La nouvelle rédaction proposée pour l’article 73 est sans ambiguïté : « Dans les départements et les régions d’outre-mer, les lois et règlements sont applicables de plein droit, sous réserve d’adaptations tenant à leurs caractéristiques et contraintes particulières. » Il n’y a donc pas de rupture avec la Constitution de 1958, et c’est bien le régime de l’assimilation législative qui continuera à s’appliquer.

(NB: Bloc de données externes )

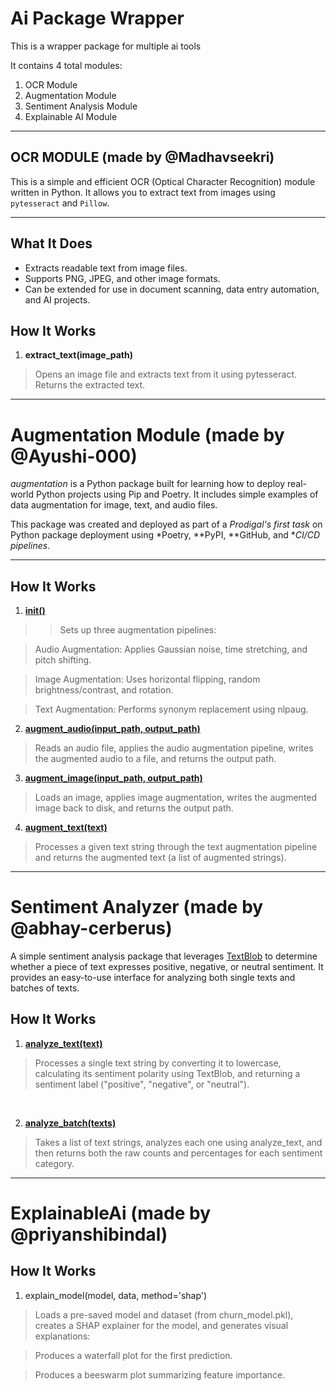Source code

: # Ai Package Wrapper

This is a wrapper package for multiple ai tools

It contains 4 total modules:
1. OCR Module
2. Augmentation Module
3. Sentiment Analysis Module
4. Explainable AI Module

___________________

## OCR MODULE (made by @Madhavseekri)

This is a simple and efficient OCR (Optical Character Recognition) module written in Python. It allows you to extract text from images using `pytesseract` and `Pillow`.

---

## What It Does

- Extracts readable text from image files.
- Supports PNG, JPEG, and other image formats.
- Can be extended for use in document scanning, data entry automation, and AI projects.

## How It Works
1. <b>extract_text(image_path)</b>

> Opens an image file and extracts text from it using pytesseract. Returns the extracted text.

---

# Augmentation Module (made by @Ayushi-000)

*augmentation* is a Python package built for learning how to deploy real-world Python projects using Pip and Poetry. It includes simple examples of data augmentation for image, text, and audio files.

This package was created and deployed as part of a *Prodigal's first task* on Python package deployment using *Poetry, **PyPI, **GitHub, and **CI/CD pipelines*.

---

## How It Works

1. <u><b>init()</b></u>

> > Sets up three augmentation pipelines:

> Audio Augmentation: Applies Gaussian noise, time stretching, and pitch shifting.

> Image Augmentation: Uses horizontal flipping, random brightness/contrast, and rotation.

> Text Augmentation: Performs synonym replacement using nlpaug.



2. <u><b>augment_audio(input_path, output_path)</b></u>

> Reads an audio file, applies the audio augmentation pipeline, writes the augmented audio to a file, and returns the output path.


3. <u><b>augment_image(input_path, output_path)</b></u>

> Loads an image, applies image augmentation, writes the augmented image back to disk, and returns the output path.


4. <u><b>augment_text(text)</b></u>

> Processes a given text string through the text augmentation pipeline and returns the augmented text (a list of augmented strings).


---

# Sentiment Analyzer (made by @abhay-cerberus)

A simple sentiment analysis package that leverages [TextBlob](https://textblob.readthedocs.io/) to determine whether a piece of text expresses positive, negative, or neutral sentiment. It provides an easy-to-use interface for analyzing both single texts and batches of texts.

## How It Works
1. <u><b>analyze_text(text)</u></b>

> Processes a single text string by converting it to lowercase, calculating its sentiment polarity using TextBlob, and returning a sentiment label ("positive", "negative", or "neutral").

<br>

2. <u><b>analyze_batch(texts)</u></b>

> Takes a list of text strings, analyzes each one using analyze_text, and then returns both the raw counts and percentages for each sentiment category.


__________________________


# ExplainableAi (made by @priyanshibindal)

## How It Works

1. explain_model(model, data, method='shap')
> Loads a pre-saved model and dataset (from churn_model.pkl), creates a SHAP explainer for the model, and generates visual explanations:

> Produces a waterfall plot for the first prediction.

> Produces a beeswarm plot summarizing feature importance.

La nouveauté tient, d’une part, à la formulation, inspirée de l’article 299-2 du traité d’Amsterdam et n’autorisant plus seulement les adaptations rendues nécessaires par la situation particulière des départements d’outre-mer, mais donnant une dimension dynamique à ces adaptations, qui doivent prendre en compte les caractéristiques et les contraintes particulières de ces départements. Nous touchons là à une question cruciale. La nouvelle rédaction de l’article 73 renforce l’argumentation en faveur de la consolidation de l’article 299-2 du traité d’Amsterdam pour son maintien au plus haut niveau dans l’ordre juridique communautaire. Préconiser l’application stricte du droit commun national dans un texte constitutionnel alors que les sept régions ultrapériphériques françaises, espagnoles et portugaises développent des arguments contraires auprès des instances européennes, c’est affaiblir les chances du maintien des dispositions de l’article 299-2, fruit de dizaines d’années de lutte des départements d’outre-mer. Quels arguments développera le mémorandum des trois Etats concernés et de leurs sept régions ultrapériphériques au cas où serait entendu par le Sénat l’appel à l’interdiction de toutes initiatives des assemblées locales réunionnaises ?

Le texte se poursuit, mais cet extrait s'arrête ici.